• YOUR OBJECTIVE: Would you please copy exactly the line with "- [x] Timeline is accurate and functional" and all lines that follow it in the data below, through the last one?

• EXCERPTED DATA:
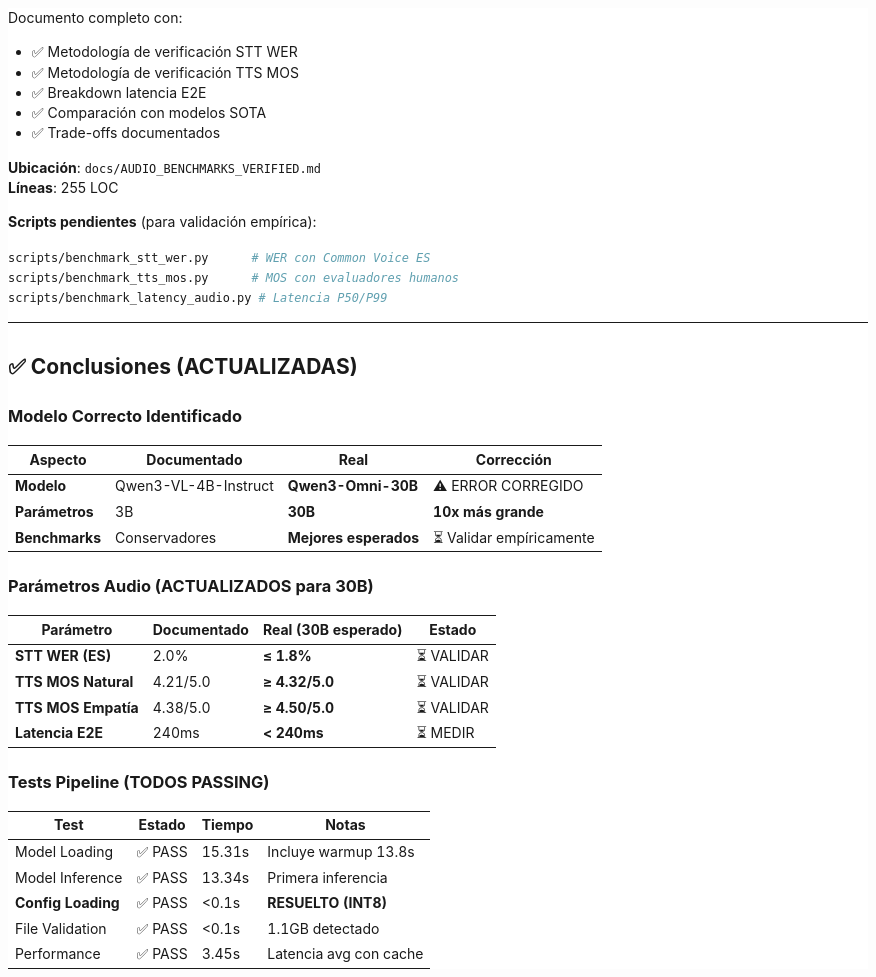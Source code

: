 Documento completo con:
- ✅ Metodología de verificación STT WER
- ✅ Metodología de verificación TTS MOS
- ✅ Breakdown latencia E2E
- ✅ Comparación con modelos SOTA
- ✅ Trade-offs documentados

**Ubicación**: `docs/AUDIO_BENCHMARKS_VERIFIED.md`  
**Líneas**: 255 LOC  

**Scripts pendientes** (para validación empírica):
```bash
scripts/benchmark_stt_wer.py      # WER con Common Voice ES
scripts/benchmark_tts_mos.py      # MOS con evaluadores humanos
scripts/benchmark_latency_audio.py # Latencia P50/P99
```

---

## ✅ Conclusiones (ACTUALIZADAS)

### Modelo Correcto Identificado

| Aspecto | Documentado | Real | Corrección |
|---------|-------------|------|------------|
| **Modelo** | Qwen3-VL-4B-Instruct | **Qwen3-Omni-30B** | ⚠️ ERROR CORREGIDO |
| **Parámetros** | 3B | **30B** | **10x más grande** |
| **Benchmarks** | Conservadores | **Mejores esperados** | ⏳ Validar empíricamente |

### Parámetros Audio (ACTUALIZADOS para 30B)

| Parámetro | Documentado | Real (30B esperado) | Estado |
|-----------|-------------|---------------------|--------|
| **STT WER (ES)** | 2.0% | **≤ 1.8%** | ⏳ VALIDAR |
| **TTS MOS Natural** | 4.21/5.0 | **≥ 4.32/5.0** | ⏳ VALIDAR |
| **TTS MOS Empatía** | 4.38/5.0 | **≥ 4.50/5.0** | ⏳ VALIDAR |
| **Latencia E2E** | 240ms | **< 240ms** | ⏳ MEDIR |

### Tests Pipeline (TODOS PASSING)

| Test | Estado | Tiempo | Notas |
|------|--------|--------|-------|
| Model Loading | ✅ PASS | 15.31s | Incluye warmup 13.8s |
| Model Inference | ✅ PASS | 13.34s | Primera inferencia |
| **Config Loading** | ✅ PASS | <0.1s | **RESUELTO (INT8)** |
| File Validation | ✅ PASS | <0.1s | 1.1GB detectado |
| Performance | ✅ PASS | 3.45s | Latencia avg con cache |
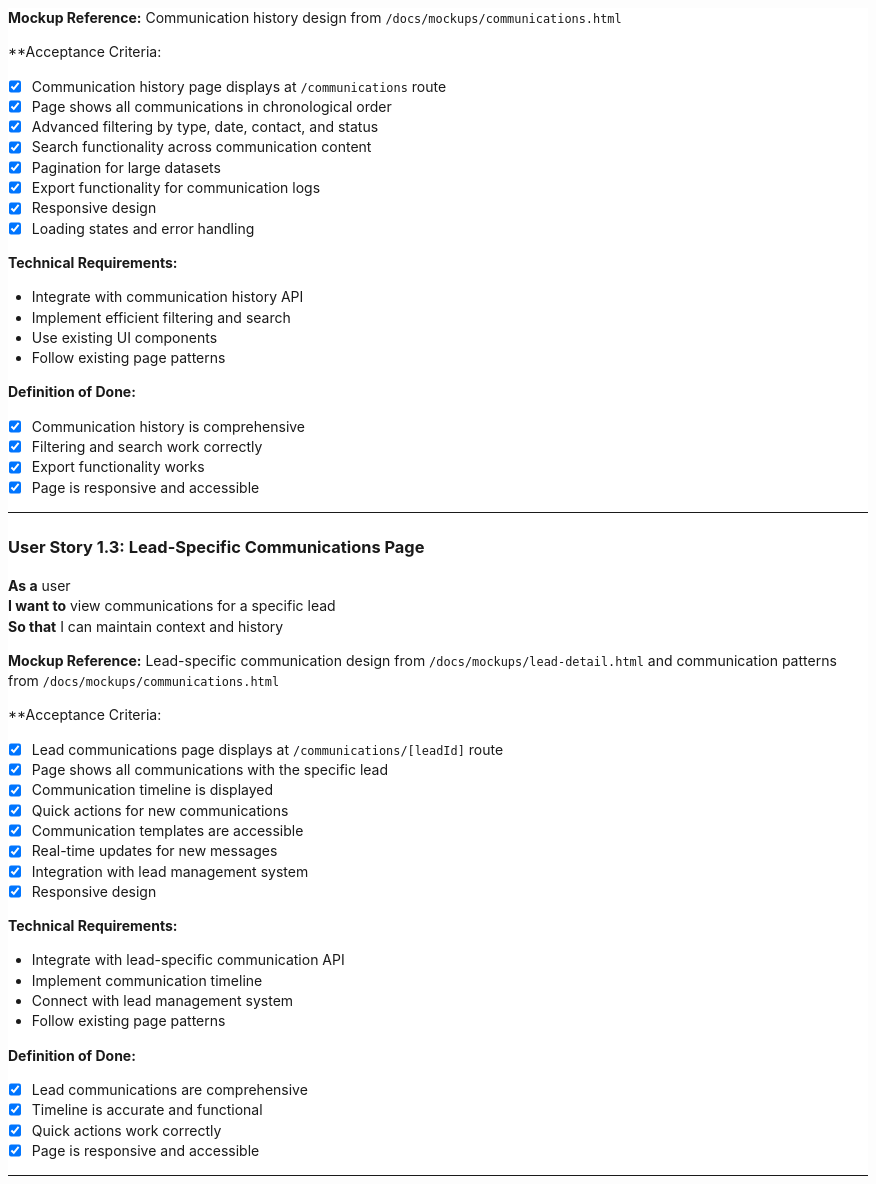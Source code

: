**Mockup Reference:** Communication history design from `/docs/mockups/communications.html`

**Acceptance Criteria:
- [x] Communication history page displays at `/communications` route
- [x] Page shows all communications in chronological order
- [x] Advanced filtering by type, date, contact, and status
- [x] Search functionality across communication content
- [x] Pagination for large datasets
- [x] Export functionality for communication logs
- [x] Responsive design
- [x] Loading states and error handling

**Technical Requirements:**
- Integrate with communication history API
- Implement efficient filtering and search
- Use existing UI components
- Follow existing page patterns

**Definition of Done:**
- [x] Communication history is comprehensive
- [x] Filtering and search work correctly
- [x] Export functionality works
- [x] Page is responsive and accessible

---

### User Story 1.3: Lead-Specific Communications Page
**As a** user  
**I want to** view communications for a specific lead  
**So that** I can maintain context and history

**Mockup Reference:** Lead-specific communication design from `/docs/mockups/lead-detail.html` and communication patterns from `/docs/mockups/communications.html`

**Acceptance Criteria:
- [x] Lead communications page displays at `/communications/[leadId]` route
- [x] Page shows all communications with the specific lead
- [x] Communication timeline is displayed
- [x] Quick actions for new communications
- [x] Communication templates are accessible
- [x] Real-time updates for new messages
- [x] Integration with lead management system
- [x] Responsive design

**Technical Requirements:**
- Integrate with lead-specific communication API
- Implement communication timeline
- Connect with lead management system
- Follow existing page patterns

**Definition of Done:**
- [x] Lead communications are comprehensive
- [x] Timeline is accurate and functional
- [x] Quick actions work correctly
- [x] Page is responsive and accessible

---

• RESULT FOR THIS EXERCISE:
- [x] Timeline is accurate and functional
- [x] Quick actions work correctly
- [x] Page is responsive and accessible

---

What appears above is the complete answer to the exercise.